OS-7314: zil_commit should omit cache thrash

Resolution

Fixed: A fix for this issue is checked into the tree and tested.
(Resolution Date: 2018-12-03T15:49:59.751Z)

Fix Versions

2018-12-06 Grizz (Release Date: 2018-12-06)

Related Issues

Description

The changes and testing required for OS-7300 have spurred a renewed focus on ZFS performance in the face of large async-write workloads featuring interspersed fsync() calls to flush pending data to the disks. In typical test scenarios, when the async writes were progressing, IO to disks underlying the pool (3 pairs of mirrored SSDs, no SLOG) would look good, each disk pushing ~100MB/s at latencies around 1ms. With a large amount of data still outstanding, the calls to fsync() would change the performance profile drastically. The disks still report 100% busy via iostat, but their IOPS and throughput would fall dramatically, with average latency shooting up to 50ms or more. When the workload was updated to omit the fsync() (or at least delay it until the cached writes had completed), throughput to the disks would remain high and the total write workload would complete in a timely fashion.

Comments

Comment by Bryan Cantrill
Created at 2018-10-19T21:29:46.702Z
Updated at 2018-10-19T21:46:42.211Z
One peculiar aspect of the observed pathological performance was its asymmetry with respect to devices. Some devices seemed to be exhibiting normal (if slightly degraded) latency, while other devices exhibiting shockingly poor latency (image link):

!PC2SWBC42-all.png!

We also observed that there were more I/O operations queued from the device layer than we would expect (namely, more than the I/O scheduler should allow).

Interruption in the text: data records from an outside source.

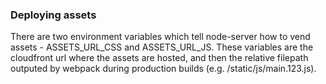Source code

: ### Deploying assets
There are two environment variables which tell node-server how to vend assets - ASSETS_URL_CSS and ASSETS_URL_JS. These variables are the cloudfront url where the assets are hosted, and then the relative filepath outputed by webpack during production builds (e.g. /static/js/main.123.js).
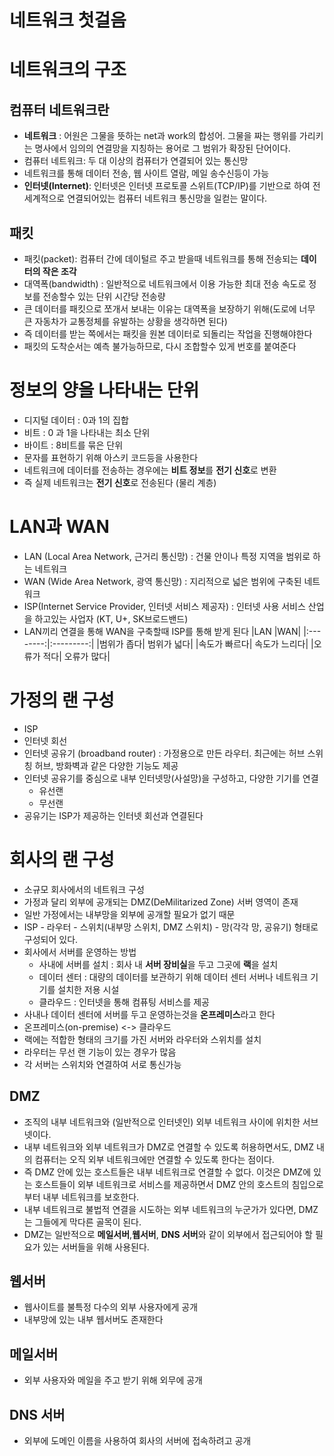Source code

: # 네트워크 첫걸음

# 네트워크의 구조

## 컴퓨터 네트워크란

- **네트워크** : 어원은 그물을 뜻하는 net과 work의 합성어. 그물을 짜는 행위를 가리키는 명사에서 임의의 연결망을 지칭하는 용어로 그 범위가 확장된 단어이다.
- 컴퓨터 네트워크: 두 대 이상의 컴퓨터가 연결되어 있는 통신망
- 네트워크를 통해 데이터 전송, 웹 사이트 열람, 메일 송수신등이 가능
- **인터넷(Internet)**: 인터넷은 인터넷 프로토콜 스위트(TCP/IP)를 기반으로 하여 전 세계적으로 연결되어있는 컴퓨터 네트워크 통신망을 일컫는 말이다.

## 패킷

- 패킷(packet): 컴퓨터 간에 데이털르 주고 받을때 네트워크를 통해 전송되는 **데이터의 작은 조각**
- 대역폭(bandwidth) : 일반적으로 네트워크에서 이용 가능한 최대 전송 속도로 정보를 전송할수 있는 단위 시간당 전송량
- 큰 데이터를 패킷으로 쪼개서 보내는 이유는 대역폭을 보장하기 위해(도로에 너무 큰 자동차가 교통정체를 유발하는 상황을 생각하면 된다)
- 즉 데이터를 받는 쪽에서는 패킷을 원본 데이터로 되돌리는 작업을 진행해야한다
- 패킷의 도착순서는 예측 불가능하므로, 다시 조합할수 있게 번호를 붙여준다

# 정보의 양을 나타내는 단위

- 디지털 데이터 : 0과 1의 집합
- 비트 : 0 과 1을 나타내는 최소 단위
- 바이트 : 8비트를 묶은 단위
- 문자를 표현하기 위해 아스키 코드등을 사용한다
- 네트워크에 데이터를 전송하는 경우에는 **비트 정보**를 **전기 신호**로 변환
- 즉 실제 네트워크는 **전기 신호**로 전송된다 (물리 계층)

# LAN과 WAN

- LAN (Local Area Network, 근거리 통신망) : 건물 안이나 특정 지역을 범위로 하는 네트워크
- WAN (Wide Area Network, 광역 통신망) : 지리적으로 넓은 범위에 구축된 네트워크
- ISP(Internet Service Provider, 인터넷 서비스 제공자) : 인터넷 사용 서비스 산업을 하고있는 사업자 (KT, U+, SK브로드밴드)
- LAN끼리 연결을 통해 WAN을 구축할때 ISP를 통해 받게 된다
  |LAN |WAN|
  |:--------:|:---------:|
  |범위가 좁다| 범위가 넓다|
  |속도가 빠르다| 속도가 느리다|
  |오류가 적다| 오류가 많다|

# 가정의 랜 구성

- ISP
- 인터넷 회선
- 인터넷 공유기 (broadband router) : 가정용으로 만든 라우터. 최근에는 허브 스위칭 허브, 방화벽과 같은 다양한 기능도 제공
- 인터넷 공유기를 중심으로 내부 인터넷망(사설망)을 구성하고, 다양한 기기를 연결
  - 유선랜
  - 무선랜
- 공유기는 ISP가 제공하는 인터넷 회선과 연결된다

# 회사의 랜 구성

- 소규모 회사에서의 네트워크 구성
- 가정과 달리 외부에 공개되는 DMZ(DeMilitarized Zone) 서버 영역이 존재
- 일반 가정에서는 내부망을 외부에 공개할 필요가 없기 때문
- ISP - 라우터 - 스위치(내부망 스위치, DMZ 스위치) - 망(각각 망, 공유기) 형태로 구성되어 있다.
- 회사에서 서버를 운영하는 방법
  - 사내에 서버를 설치 : 회사 내 **서버 장비실**을 두고 그곳에 **랙**을 설치
  - 데이터 센터 : 대량의 데이터를 보관하기 위해 데이터 센터 서버나 네트워크 기기를 설치한 저용 시설
  - 클라우드 : 인터넷을 통해 컴퓨팅 서비스를 제공
- 사내나 데이터 센터에 서버를 두고 운영하는것을 **온프레미스**라고 한다
- 온프레미스(on-premise) <-> 클라우드
- 랙에는 적합한 형태의 크기를 가진 서버와 라우터와 스위치를 설치
- 라우터는 무선 랜 기능이 있는 경우가 많음
- 각 서버는 스위치와 연결하여 서로 통신가능

## DMZ

- 조직의 내부 네트워크와 (일반적으로 인터넷인) 외부 네트워크 사이에 위치한 서브넷이다.
- 내부 네트워크와 외부 네트워크가 DMZ로 연결할 수 있도록 허용하면서도, DMZ 내의 컴퓨터는 오직 외부 네트워크에만 연결할 수 있도록 한다는 점이다.
- 즉 DMZ 안에 있는 호스트들은 내부 네트워크로 연결할 수 없다. 이것은 DMZ에 있는 호스트들이 외부 네트워크로 서비스를 제공하면서 DMZ 안의 호스트의 침입으로부터 내부 네트워크를 보호한다.
- 내부 네트워크로 불법적 연결을 시도하는 외부 네트워크의 누군가가 있다면, DMZ는 그들에게 막다른 골목이 된다.
- DMZ는 일반적으로 **메일서버**,**웹서버**, **DNS 서버**와 같이 외부에서 접근되어야 할 필요가 있는 서버들을 위해 사용된다.

## 웹서버

- 웹사이트를 불특정 다수의 외부 사용자에게 공개
- 내부망에 있는 내부 웹서버도 존재한다

## 메일서버

- 외부 사용자와 메일을 주고 받기 위해 외무에 공개

## DNS 서버

- 외부에 도메인 이름을 사용하여 회사의 서버에 접속하려고 공개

Further investigation revealed that these were tremendous numbers of SYNCHRONIZE_CACHE commands emanating from zil_commit via repeated calls to zio_flush.

To explore the performance consequences of the SYNCHRONIZE_CACHE commands, the following script was written:

#pragma D option quiet
#pragma D option bufsize=8m
#pragma D option strsize=16
#pragma D option dynvarsize=16m

BEGIN
{
        stime = timestamp;
}

io:::start
{
        printf("%d -> dev=%s type=%c blkno=%d size=%d %p\n",
            timestamp - stime, args[1]->dev_statname,
            args[0]->b_flags & B_READ ? 'R' : 'W',
            args[0]->b_lblkno, args[0]->b_bufsize,
            args[0]->b_addr);
        start[args[0]->b_edev, args[0]->b_blkno] = timestamp;
}

io:::done
/this->ts = start[args[0]->b_edev, args[0]->b_blkno]/
{
        start[args[0]->b_edev, args[0]->b_blkno] = 0;
        printf("%d <- dev=%s type=%c blkno=%d size=%d latency=%d %p\n",
            timestamp - stime, args[1]->dev_statname,
            args[0]->b_flags & B_READ ? 'R' : 'W',
            args[0]->b_lblkno, args[0]->b_bufsize,
            timestamp - this->ts,
            args[0]->b_addr);
}

sd_xbuf_strategy:entry
{
        this->u = (struct sd_lun *)arg2;
        this->dip = (struct dev_info *)this->u->un_sd->sd_dev;

        printf("%d dev=sd%d cmds=%d\n", timestamp - stime,
            this->dip->devi_instance, this->u->un_ncmds_in_transport);
}

sd_send_scsi_SYNCHRONIZE_CACHE:entry
{
        self->un = args[0];
}

sd_send_scsi_SYNCHRONIZE_CACHE:return
/self->un/
{
        self->un = NULL;
}

sd_uscsi_strategy:entry
/(this->u = self->un) != NULL/
{
        fstart[(caddr_t)args[0]] = timestamp;
        un[args[0]] = this->u;
        this->dip = (struct dev_info *)this->u->un_sd->sd_dev;
        printf("%d -> dev=sd%d SYNCHRONIZE_CACHE cmds=%d %p\n",
            timestamp - stime, this->dip->devi_instance,
            this->u->un_ncmds_in_transport, args[0]);
        self->un = NULL;
}

sd_send_scsi_SYNCHRONIZE_CACHE_biodone:entry
/this->start = fstart[(caddr_t)args[0]]/
{
        this->u = un[args[0]];
        this->dip = (struct dev_info *)this->u->un_sd->sd_dev;

        printf("%d <- dev=sd%d SYNCHRONIZE_CACHE cmds=%d latency=%d %p\n",
            timestamp - stime, this->dip->devi_instance,
            this->u->un_ncmds_in_transport, timestamp - this->start, args[0]);

        fstart[(caddr_t)args[0]] = 0;
        un[args[0]] = NULL;
}

The full trace is attached (external link) -- and the results are damning in that it is clear that periods of poor performance correlate with tremendous numbers of outstanding SYNCHRONIZE_CACHE commands, e.g. (image link):

!PC2SWBC42-sync-sd6.png!

(For the sake of completeness, here are external links for sd1, sd2, sd3, sd4, sd5, and sd6.)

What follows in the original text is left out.